PROVIDED RECORDS:
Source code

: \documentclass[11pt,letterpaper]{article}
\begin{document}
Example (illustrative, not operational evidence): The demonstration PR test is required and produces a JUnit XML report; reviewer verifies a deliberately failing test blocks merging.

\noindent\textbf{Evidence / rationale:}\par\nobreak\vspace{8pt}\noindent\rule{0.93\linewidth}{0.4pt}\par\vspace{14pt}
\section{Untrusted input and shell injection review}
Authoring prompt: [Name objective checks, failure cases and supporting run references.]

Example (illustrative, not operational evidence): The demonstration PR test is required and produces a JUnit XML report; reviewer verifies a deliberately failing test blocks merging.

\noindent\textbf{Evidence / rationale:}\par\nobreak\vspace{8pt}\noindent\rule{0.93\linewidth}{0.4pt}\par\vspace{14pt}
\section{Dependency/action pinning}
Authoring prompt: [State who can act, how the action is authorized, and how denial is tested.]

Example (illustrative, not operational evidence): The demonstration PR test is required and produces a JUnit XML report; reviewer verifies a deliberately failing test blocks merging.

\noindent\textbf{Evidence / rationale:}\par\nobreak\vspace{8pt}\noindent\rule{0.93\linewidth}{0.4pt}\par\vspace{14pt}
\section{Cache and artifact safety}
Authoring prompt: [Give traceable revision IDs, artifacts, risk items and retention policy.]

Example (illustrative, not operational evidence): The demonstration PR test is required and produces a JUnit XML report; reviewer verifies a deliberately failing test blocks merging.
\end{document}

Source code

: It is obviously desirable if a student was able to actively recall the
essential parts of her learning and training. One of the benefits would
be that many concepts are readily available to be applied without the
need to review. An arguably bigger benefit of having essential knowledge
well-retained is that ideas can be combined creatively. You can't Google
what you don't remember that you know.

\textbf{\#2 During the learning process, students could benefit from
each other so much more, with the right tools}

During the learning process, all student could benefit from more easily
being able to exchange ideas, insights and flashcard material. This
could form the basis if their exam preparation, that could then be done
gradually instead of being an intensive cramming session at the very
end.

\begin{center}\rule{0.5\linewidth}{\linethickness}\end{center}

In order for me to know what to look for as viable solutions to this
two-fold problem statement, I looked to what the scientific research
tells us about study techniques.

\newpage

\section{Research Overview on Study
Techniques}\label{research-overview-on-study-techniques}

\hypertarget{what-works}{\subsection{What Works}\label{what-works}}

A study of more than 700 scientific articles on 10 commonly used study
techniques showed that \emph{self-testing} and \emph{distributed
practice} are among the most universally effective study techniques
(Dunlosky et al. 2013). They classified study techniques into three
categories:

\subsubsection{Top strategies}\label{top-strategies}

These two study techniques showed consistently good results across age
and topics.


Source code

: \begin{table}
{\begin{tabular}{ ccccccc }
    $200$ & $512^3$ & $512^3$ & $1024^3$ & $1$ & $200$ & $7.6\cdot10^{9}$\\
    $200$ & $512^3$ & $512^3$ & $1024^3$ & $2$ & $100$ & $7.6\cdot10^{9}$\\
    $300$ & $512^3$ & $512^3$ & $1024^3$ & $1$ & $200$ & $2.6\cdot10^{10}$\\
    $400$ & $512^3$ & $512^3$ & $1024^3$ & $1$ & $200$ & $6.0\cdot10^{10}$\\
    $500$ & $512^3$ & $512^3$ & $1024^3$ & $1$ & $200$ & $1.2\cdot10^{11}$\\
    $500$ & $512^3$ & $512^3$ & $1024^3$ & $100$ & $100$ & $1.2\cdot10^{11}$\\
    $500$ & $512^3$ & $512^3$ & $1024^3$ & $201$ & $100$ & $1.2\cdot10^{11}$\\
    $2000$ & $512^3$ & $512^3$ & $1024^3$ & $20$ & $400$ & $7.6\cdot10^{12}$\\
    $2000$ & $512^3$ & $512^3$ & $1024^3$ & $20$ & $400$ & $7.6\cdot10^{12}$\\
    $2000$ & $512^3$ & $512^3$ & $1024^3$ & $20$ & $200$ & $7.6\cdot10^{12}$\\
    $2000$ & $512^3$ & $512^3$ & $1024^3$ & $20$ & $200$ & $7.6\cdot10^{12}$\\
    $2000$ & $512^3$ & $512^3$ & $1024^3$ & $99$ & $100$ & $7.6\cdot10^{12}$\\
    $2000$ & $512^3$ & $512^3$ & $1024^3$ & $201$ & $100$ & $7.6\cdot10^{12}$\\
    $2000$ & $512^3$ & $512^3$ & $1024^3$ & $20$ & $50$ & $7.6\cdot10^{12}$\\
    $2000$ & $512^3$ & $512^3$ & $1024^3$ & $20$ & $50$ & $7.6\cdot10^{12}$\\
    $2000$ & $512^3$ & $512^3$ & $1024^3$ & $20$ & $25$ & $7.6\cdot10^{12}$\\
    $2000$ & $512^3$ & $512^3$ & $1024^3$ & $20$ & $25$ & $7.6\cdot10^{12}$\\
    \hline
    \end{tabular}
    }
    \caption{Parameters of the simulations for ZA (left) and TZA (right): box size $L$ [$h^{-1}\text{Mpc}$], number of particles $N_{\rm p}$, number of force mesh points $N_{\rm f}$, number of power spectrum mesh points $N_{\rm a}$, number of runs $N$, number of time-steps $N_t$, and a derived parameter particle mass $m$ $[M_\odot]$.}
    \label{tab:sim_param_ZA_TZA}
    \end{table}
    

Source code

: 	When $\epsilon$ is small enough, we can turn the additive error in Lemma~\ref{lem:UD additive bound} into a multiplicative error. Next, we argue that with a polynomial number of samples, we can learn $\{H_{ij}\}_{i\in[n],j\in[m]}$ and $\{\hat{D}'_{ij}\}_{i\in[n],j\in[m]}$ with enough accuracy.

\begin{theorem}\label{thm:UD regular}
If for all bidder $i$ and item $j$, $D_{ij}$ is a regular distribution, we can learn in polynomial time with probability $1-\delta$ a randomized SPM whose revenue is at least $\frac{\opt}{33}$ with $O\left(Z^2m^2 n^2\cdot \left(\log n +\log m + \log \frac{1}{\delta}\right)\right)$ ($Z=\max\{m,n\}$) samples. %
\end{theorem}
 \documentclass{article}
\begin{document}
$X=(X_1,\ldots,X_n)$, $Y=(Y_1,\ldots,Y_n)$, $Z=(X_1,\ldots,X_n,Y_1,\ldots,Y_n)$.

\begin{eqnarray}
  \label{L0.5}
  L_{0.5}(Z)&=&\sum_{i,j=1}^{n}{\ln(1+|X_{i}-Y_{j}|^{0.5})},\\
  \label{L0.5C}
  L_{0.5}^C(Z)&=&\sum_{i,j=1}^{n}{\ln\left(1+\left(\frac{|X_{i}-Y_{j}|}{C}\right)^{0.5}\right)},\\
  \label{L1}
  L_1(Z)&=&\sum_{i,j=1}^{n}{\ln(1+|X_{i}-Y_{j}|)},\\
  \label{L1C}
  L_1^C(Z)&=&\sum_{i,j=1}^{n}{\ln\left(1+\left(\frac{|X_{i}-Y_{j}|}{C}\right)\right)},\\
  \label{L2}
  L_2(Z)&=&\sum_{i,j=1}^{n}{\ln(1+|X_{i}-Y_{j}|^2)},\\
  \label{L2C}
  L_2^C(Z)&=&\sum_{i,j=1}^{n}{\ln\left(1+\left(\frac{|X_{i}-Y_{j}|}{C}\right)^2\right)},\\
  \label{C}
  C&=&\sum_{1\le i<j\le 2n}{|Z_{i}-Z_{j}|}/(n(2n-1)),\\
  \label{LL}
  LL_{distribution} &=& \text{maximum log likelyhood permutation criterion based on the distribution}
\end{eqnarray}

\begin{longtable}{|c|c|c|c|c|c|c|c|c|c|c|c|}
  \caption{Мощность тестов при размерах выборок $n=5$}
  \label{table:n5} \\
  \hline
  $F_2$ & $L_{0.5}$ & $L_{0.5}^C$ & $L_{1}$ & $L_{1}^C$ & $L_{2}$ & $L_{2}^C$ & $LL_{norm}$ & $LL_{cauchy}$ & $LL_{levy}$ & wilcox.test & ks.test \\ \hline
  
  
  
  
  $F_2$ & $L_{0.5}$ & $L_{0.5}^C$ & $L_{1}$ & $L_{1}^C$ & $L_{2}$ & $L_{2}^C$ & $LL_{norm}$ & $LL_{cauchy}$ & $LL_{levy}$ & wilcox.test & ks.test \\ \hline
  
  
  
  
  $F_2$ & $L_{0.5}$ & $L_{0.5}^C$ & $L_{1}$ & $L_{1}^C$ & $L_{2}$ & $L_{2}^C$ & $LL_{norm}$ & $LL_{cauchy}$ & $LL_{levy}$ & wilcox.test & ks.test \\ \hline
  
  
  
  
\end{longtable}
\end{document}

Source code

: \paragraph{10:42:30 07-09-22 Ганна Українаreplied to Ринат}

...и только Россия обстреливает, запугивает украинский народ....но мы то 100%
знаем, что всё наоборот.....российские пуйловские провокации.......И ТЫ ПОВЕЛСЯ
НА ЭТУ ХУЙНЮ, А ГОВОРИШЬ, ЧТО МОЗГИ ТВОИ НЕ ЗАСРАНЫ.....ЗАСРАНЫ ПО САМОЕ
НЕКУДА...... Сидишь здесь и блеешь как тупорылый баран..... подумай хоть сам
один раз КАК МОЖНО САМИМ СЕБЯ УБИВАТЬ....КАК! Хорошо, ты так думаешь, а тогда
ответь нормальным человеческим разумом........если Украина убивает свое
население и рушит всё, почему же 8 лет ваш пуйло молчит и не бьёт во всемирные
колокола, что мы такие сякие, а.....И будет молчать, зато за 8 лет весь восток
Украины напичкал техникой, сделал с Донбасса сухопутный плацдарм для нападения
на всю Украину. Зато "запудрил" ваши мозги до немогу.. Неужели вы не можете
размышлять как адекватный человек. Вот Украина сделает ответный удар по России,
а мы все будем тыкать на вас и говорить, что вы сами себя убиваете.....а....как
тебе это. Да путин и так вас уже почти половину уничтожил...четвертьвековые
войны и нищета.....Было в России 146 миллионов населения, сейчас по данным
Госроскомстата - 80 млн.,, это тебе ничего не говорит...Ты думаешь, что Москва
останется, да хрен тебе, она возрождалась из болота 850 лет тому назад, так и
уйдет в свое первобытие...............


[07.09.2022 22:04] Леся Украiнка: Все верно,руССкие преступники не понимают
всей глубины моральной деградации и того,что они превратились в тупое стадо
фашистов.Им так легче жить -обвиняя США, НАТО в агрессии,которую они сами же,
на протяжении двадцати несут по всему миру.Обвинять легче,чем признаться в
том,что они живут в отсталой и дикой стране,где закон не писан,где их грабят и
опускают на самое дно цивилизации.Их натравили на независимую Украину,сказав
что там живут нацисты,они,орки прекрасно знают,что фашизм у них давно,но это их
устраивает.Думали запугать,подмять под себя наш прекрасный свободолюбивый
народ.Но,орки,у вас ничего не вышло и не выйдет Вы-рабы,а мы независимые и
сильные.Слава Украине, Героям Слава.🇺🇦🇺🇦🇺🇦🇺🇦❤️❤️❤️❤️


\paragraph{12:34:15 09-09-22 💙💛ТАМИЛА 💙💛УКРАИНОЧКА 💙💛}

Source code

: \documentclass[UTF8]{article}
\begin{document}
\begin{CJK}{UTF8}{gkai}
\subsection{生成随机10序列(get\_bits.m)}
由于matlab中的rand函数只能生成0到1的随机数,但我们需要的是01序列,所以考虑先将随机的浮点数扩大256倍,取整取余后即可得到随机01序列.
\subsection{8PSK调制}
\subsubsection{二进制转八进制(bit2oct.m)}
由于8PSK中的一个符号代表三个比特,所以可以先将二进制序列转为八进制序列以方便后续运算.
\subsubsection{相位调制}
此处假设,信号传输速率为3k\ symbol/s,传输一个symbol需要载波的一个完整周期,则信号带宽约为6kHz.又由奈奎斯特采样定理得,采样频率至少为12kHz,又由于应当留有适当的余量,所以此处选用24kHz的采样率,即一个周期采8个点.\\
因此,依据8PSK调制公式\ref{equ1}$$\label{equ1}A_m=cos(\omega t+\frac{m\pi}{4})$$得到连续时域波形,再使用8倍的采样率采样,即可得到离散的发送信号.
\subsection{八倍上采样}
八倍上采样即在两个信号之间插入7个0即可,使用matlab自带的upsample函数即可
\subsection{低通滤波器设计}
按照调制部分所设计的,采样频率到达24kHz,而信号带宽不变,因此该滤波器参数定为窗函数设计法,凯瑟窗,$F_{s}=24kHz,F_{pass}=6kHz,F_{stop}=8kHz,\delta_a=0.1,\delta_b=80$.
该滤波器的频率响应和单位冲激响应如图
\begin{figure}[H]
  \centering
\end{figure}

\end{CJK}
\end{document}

REQUIREMENT:
From the records above, return each line where "regular" occurs.

REPLY:
\begin{theorem}\label{thm:UD regular}
If for all bidder $i$ and item $j$, $D_{ij}$ is a regular distribution, we can learn in polynomial time with probability $1-\delta$ a randomized SPM whose revenue is at least $\frac{\opt}{33}$ with $O\left(Z^2m^2 n^2\cdot \left(\log n +\log m + \log \frac{1}{\delta}\right)\right)$ ($Z=\max\{m,n\}$) samples. %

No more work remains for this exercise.